Work order: Restate, word for word, each record that follows.

Available data:

════════

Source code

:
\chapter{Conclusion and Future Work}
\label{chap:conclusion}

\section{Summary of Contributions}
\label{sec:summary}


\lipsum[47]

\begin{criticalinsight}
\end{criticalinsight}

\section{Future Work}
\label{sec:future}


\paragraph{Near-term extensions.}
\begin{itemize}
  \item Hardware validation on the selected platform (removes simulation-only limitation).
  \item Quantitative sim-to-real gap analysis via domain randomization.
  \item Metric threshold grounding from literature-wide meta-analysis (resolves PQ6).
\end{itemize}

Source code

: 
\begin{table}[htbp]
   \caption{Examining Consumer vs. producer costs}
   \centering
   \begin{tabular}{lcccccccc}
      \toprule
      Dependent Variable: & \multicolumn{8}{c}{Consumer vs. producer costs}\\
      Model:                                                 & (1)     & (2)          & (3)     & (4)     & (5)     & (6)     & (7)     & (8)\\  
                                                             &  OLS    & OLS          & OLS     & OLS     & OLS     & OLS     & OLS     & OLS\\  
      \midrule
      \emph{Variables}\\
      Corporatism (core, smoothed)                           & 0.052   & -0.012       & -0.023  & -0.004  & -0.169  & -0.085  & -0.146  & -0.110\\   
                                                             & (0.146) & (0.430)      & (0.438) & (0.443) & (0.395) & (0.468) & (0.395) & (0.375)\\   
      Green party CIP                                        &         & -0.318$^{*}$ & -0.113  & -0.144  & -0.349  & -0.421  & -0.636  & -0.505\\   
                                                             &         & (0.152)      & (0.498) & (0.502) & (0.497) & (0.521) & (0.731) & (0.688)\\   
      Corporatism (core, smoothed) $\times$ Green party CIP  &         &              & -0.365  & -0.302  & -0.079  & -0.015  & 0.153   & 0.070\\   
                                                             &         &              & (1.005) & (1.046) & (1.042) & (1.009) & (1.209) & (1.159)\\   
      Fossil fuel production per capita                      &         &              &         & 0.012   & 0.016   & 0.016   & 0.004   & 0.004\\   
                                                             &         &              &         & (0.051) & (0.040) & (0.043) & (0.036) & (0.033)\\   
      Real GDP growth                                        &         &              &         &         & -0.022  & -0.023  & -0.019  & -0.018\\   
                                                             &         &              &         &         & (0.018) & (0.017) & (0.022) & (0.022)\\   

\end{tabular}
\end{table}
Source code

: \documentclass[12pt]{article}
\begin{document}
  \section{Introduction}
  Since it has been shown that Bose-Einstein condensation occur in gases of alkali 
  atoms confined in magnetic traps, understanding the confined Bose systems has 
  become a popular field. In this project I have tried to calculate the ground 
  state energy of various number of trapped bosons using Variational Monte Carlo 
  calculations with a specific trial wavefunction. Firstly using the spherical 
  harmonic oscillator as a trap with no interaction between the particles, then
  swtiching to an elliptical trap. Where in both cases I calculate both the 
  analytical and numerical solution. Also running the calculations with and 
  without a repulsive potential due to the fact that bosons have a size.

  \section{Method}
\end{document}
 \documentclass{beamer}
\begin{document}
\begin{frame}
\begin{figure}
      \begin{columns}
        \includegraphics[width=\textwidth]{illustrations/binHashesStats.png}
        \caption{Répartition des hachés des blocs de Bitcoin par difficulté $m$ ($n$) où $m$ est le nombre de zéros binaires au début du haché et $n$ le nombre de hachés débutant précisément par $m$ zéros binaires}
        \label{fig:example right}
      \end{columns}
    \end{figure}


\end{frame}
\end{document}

════════

Solution:
Source code

:
\chapter{Conclusion and Future Work}
\label{chap:conclusion}

\section{Summary of Contributions}
\label{sec:summary}


\lipsum[47]

\begin{criticalinsight}
\end{criticalinsight}

\section{Future Work}
\label{sec:future}


\paragraph{Near-term extensions.}
\begin{itemize}
  \item Hardware validation on the selected platform (removes simulation-only limitation).
  \item Quantitative sim-to-real gap analysis via domain randomization.
  \item Metric threshold grounding from literature-wide meta-analysis (resolves PQ6).
\end{itemize}

Source code

: 
\begin{table}[htbp]
   \caption{Examining Consumer vs. producer costs}
   \centering
   \begin{tabular}{lcccccccc}
      \toprule
      Dependent Variable: & \multicolumn{8}{c}{Consumer vs. producer costs}\\
      Model:                                                 & (1)     & (2)          & (3)     & (4)     & (5)     & (6)     & (7)     & (8)\\  
                                                             &  OLS    & OLS          & OLS     & OLS     & OLS     & OLS     & OLS     & OLS\\  
      \midrule
      \emph{Variables}\\
      Corporatism (core, smoothed)                           & 0.052   & -0.012       & -0.023  & -0.004  & -0.169  & -0.085  & -0.146  & -0.110\\   
                                                             & (0.146) & (0.430)      & (0.438) & (0.443) & (0.395) & (0.468) & (0.395) & (0.375)\\   
      Green party CIP                                        &         & -0.318$^{*}$ & -0.113  & -0.144  & -0.349  & -0.421  & -0.636  & -0.505\\   
                                                             &         & (0.152)      & (0.498) & (0.502) & (0.497) & (0.521) & (0.731) & (0.688)\\   
      Corporatism (core, smoothed) $\times$ Green party CIP  &         &              & -0.365  & -0.302  & -0.079  & -0.015  & 0.153   & 0.070\\   
                                                             &         &              & (1.005) & (1.046) & (1.042) & (1.009) & (1.209) & (1.159)\\   
      Fossil fuel production per capita                      &         &              &         & 0.012   & 0.016   & 0.016   & 0.004   & 0.004\\   
                                                             &         &              &         & (0.051) & (0.040) & (0.043) & (0.036) & (0.033)\\   
      Real GDP growth                                        &         &              &         &         & -0.022  & -0.023  & -0.019  & -0.018\\   
                                                             &         &              &         &         & (0.018) & (0.017) & (0.022) & (0.022)\\   

\end{tabular}
\end{table}
Source code

: \documentclass[12pt]{article}
\begin{document}
  \section{Introduction}
  Since it has been shown that Bose-Einstein condensation occur in gases of alkali 
  atoms confined in magnetic traps, understanding the confined Bose systems has 
  become a popular field. In this project I have tried to calculate the ground 
  state energy of various number of trapped bosons using Variational Monte Carlo 
  calculations with a specific trial wavefunction. Firstly using the spherical 
  harmonic oscillator as a trap with no interaction between the particles, then
  swtiching to an elliptical trap. Where in both cases I calculate both the 
  analytical and numerical solution. Also running the calculations with and 
  without a repulsive potential due to the fact that bosons have a size.

  \section{Method}
\end{document}
 \documentclass{beamer}
\begin{document}
\begin{frame}
\begin{figure}
      \begin{columns}
        \includegraphics[width=\textwidth]{illustrations/binHashesStats.png}
        \caption{Répartition des hachés des blocs de Bitcoin par difficulté $m$ ($n$) où $m$ est le nombre de zéros binaires au début du haché et $n$ le nombre de hachés débutant précisément par $m$ zéros binaires}
        \label{fig:example right}
      \end{columns}
    \end{figure}


\end{frame}
\end{document}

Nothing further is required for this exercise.